Le procureur de la Cour pénale internationale vient de demander aux juges de la CPI de lancer un mandat d’arrêt pour « génocide » contre le président soudanais Omar al-Bachir. A Khartoum, la capitale, comme à El-Fasher, le chef-lieu du Darfour Nord, où « Bakchich » s’est rendu, les autorités tiennent le même discours : il n’y a pas de guerre, pas de génocide, seulement des bagarres entre tribus. Alors, combien de morts depuis 2002 ? L’ONU parle de 300 000 morts. « Dix fois moins », répond le régime du maréchal al-Bachir.
L’arrivée sur le petit aéroport d’El-Fasher, la principale bourgade de la province du Darfour Nord a quelque chose de surréaliste. Tout est calme. Les avions de l’ONU s’alignent sagement sur le tarmac. Dans le salon VIP, une poignée de chefs de tribus, tous vêtus de longues robes blanches, affalés dans de larges fauteuils, regardent un dessin animé de Tom et Jerry à la télévision. Ils attendent l’arrivée de Mohamed Osman Kébir, le gouverneur de la province, en partance pour Khartoum.

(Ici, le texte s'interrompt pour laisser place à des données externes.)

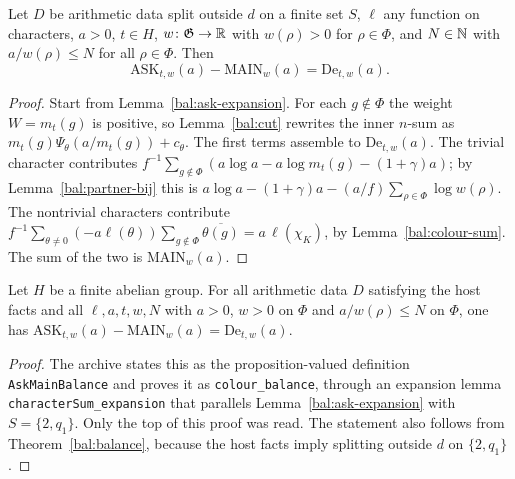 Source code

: \begin{theorem}\label{bal:balance}
Let $D$ be arithmetic data split outside $d$ on a finite set $S$, $\ell$ any function on characters, $a>0$, $t\in H$, $w\colon\mathfrak G\to\mathbb{R}$ with $w(\rho)>0$ for $\rho\in\Phi$, and $N\in\mathbb{N}$ with $a/w(\rho)\le N$ for all $\rho\in\Phi$. Then
\[\mathrm{ASK}_{t,w}(a)-\mathrm{MAIN}_w(a)=\mathrm{De}_{t,w}(a).\]
\end{theorem}
\begin{proof}
Start from Lemma~\ref{bal:ask-expansion}. For each $g\notin\Phi$ the weight $W=m_t(g)$ is positive, so Lemma~\ref{bal:cut} rewrites the inner $n$-sum as $m_t(g)\Psi_{\theta}(a/m_t(g))+c_{\theta}$. The first terms assemble to $\mathrm{De}_{t,w}(a)$. The trivial character contributes $f^{-1}\sum_{g\notin\Phi}(a\log a-a\log m_t(g)-(1+\gamma)a)$; by Lemma~\ref{bal:partner-bij} this is $a\log a-(1+\gamma)a-(a/f)\sum_{\rho\in\Phi}\log w(\rho)$. The nontrivial characters contribute $f^{-1}\sum_{\theta\ne0}(-a\ell(\theta))\sum_{g\notin\Phi}\overline{\theta(g)}=a\,\ell(\chi_K)$, by Lemma~\ref{bal:colour-sum}. The sum of the two is $\mathrm{MAIN}_w(a)$.
\end{proof}

\begin{lemma}\label{bal:balance-hostfacts}
Let $H$ be a finite abelian group. For all arithmetic data $D$ satisfying the host facts and all $\ell,a,t,w,N$ with $a>0$, $w>0$ on $\Phi$ and $a/w(\rho)\le N$ on $\Phi$, one has $\mathrm{ASK}_{t,w}(a)-\mathrm{MAIN}_w(a)=\mathrm{De}_{t,w}(a)$.
\end{lemma}
\begin{proof}
The archive states this as the proposition-valued definition \texttt{AskMainBalance} and proves it as \texttt{colour\_balance}, through an expansion lemma \texttt{characterSum\_expansion} that parallels Lemma~\ref{bal:ask-expansion} with $S=\{2,q_1\}$. Only the top of this proof was read. The statement also follows from Theorem~\ref{bal:balance}, because the host facts imply splitting outside $d$ on $\{2,q_1\}$.
\end{proof}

Le bruit du ronronnement du climatiseur se mélange à celui du vrombissement des ventilateurs. Mohamed Osman Kébir est un homme jovial et … incroyablement optimiste. Alors qu’Omar al-Bachir, symbole d’un régime sanglant et autoritaire, est sous le coup depuis quelques jours d’un mandat d’arrêt international pour crimes contre l’humanité, le gouverneur, avec un large sourire, assure « qu’ici tout est calme. La situation est stable. Au Darfour Nord, il n’y a pas de conflit. D’ailleurs ce matin, encore 30 000 personnes “déplacées” sont retournées dans leurs villages ».
Bref, tout va bien. Mohamed Osman Kébir nous invite à visiter sa petite capitale. « Vous pouvez marcher tranquillement dans les rues. Il n’y a pas d’agression. Vous pouvez également rencontrer le vice-gouverneur, c’est ancien rebelle qui a voulu faire la paix et qui nous a rejoint », ajoute le maître du Darfour Nord.
Son sourire s’efface quand nous l’interrogeons sur les milices arabes janjawids, soupçonnées de semer la terreur et de faire fuir les populations africaines du Darfour. Des milices manipulées par le régime du président Omar al-Bachir. « Les janjawids sont des hors-la-loi, ils n’ont aucun lien avec le gouvernement. Ce sont des gens qui pillent, qui volent les voitures de l’ONU », répond le gouverneur, embarrassé. Il doit nous quitter, son avion l’attend.
En juin 2007, lors d’un précédent reportage au Darfour, on croisait des hordes de janjawids, souvent juchées sur des camions, dans les rues d’El-Fasher. Aujourd’hui, ces miliciens arabes se font beaucoup plus discrets. Il est vrai que la Minuad, la mission conjointe de l’ONU et de l’Union africaine au Darfour, a installé ses quartiers dans la capitale du Darfour Nord.
Actuellement, elle ne dispose que de 9 200 casques bleus et policiers, sur les 26 000 attendus. Que peuvent-ils faire au Darfour, une région vaste comme la France ? « Nous n’avons même pas les moyens de poster un soldat tous les 20 kilomètres ? Comment voulez-vous sécuriser le désert ? », s’interroge le Nigérian Daniel Adekera, le responsable de l’information de la Minuad à El-Fasher.
La semaine dernière, un convoi de la Minuad a été attaqué, sept soldats ont été tués et 22 autres blessés. Une embuscade attribuée à des miliciens arabes. Khartoum nie sa responsabilité dans cette agression meurtrière.
Devenu vice-gouverneur, l’ancien rebelle Issa Barahidine Marmoud a conservé sa tenue kakie. « A l’origine, cette guerre était tribale. Elle est devenue politique. Chaque jour, il se crée de nouveaux groupes. Il doit y en avoir au moins 24 qui combattent le gouvernement », lâche-t-il visiblement peu optimiste.
Aux portes d’El-Fasher s’étend le camp Salam. Au moins 50 000 « déplacés », chassés de leurs villages, et qui survivent, parfois depuis cinq ans, dans de minuscules cases, attendant chaque jour l’aide du programme alimentaire mondial pour se nourrir.
Alors, combien de morts au Darfour ? Les autorités d’El-Fasher n’ont pas voulu citer de chiffres. A Khartoum, les ministères de la Justice et de l’information sont également restés muets. La presse locale préfère changer de conversation. Aux Affaires étrangères, après une bonne heure d’entretiens, un chef de service a enfin lâché que ce conflit avait peut-être tué 30 000 personnes. « Mais, il ne faut pas mettre ces morts sur le dos du gouvernement. Ce sont des tribus qui se battent entre elles ».